Member of the Chamber of Deputies of Chile
- In office 15 May 1973 – 11 September 1973
- Succeeded by: 1973 coup
- Constituency: 17th Provincial Group

Mayor of Lota
- In office 1971–1973

Personal details
- Born: 1 August 1935 (age 90) Lota, Chile
- Political party: Socialist Party (PS)

= Oscar González Robles =

Chilean politician (born 1935)

Oscar Rodulfo González Robles (born 1 August 1935) is a Chilean politician who served as deputy.

==Family and Youth==
He was born in Lota on August 1, 1935, the son of Rodulfo González and Juana Robles Robles. Years later, he married Olga del Carmen Muñoz González, with whom he had eight children.

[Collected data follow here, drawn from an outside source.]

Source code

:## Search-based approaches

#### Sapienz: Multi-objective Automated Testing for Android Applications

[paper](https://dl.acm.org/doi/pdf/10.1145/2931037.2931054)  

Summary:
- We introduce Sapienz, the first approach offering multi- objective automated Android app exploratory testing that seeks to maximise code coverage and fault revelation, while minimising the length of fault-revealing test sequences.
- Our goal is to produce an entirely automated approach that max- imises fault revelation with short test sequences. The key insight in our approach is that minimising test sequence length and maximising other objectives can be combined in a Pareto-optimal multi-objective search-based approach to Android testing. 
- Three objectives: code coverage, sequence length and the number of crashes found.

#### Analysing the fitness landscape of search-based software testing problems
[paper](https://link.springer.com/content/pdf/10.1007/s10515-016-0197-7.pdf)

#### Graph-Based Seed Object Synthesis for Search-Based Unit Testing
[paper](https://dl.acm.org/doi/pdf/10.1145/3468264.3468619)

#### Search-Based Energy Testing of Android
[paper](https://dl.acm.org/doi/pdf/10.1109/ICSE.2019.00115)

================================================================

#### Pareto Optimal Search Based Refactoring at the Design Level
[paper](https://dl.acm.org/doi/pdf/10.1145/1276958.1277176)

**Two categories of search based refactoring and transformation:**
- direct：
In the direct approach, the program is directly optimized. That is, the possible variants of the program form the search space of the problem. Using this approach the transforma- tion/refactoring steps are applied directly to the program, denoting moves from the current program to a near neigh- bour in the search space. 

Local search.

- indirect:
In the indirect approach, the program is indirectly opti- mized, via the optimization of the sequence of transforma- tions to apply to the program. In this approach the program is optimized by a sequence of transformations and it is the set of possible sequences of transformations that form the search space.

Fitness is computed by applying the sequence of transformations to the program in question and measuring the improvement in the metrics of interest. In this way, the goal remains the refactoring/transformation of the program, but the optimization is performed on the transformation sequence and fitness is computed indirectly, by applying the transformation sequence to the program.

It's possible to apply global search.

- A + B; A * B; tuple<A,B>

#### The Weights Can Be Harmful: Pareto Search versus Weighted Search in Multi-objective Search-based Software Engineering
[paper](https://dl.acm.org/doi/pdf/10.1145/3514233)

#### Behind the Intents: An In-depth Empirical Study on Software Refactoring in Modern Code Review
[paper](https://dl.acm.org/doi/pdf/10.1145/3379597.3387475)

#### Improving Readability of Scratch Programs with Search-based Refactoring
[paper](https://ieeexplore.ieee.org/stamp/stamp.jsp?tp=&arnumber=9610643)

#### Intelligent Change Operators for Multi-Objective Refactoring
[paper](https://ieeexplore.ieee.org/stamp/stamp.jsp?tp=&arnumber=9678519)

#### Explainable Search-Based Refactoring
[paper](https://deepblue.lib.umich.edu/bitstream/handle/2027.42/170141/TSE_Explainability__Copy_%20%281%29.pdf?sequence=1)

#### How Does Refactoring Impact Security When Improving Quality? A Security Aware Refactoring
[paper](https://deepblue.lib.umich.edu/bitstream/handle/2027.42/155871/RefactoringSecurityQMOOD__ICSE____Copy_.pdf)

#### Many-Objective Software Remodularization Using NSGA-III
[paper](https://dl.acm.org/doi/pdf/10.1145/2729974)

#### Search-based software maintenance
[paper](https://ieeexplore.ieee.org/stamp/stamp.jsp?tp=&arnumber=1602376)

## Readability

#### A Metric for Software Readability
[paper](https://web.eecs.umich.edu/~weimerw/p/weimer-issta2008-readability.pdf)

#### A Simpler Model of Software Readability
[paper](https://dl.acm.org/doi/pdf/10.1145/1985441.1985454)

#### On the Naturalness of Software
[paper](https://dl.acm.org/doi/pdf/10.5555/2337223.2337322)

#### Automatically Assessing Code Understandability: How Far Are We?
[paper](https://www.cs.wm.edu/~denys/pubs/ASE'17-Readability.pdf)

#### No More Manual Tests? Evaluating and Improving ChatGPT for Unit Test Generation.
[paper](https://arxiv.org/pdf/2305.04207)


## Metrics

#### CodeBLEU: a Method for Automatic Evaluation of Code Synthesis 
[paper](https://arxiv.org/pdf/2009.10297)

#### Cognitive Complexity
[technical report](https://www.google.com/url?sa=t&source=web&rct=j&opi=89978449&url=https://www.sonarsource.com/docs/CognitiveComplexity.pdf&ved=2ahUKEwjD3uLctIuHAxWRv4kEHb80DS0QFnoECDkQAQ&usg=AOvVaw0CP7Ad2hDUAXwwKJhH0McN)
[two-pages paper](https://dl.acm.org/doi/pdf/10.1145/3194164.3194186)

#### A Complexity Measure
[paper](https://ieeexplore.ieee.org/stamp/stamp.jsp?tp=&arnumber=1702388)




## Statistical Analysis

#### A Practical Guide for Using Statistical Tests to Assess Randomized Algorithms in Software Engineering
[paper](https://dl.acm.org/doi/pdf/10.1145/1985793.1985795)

González completed his primary studies at School No. 6 of Lota, reaching only up to the sixth grade. Professionally, he worked as a laborer in various mining companies.

==Political career==
He worked at the National Coal Company (ENACAR).

In the union sphere, between 1965 and 1973 he served as president of the Metallurgical Union; between 1969 and 1973 he was elected secretary of the Miners’ Union; and between 1970 and 1973 he was deputy secretary of the provincial branch of the Central Workers’ Union (CUT).

In 1971, he was elected councilman (regidor) of the Municipality of Lota, serving until 1973. In 1973, coinciding with his candidacy for deputy, he joined the Socialist Party of Chile.

In 1992, he was appointed president of the ENACAR Retirees and Pensioners Association.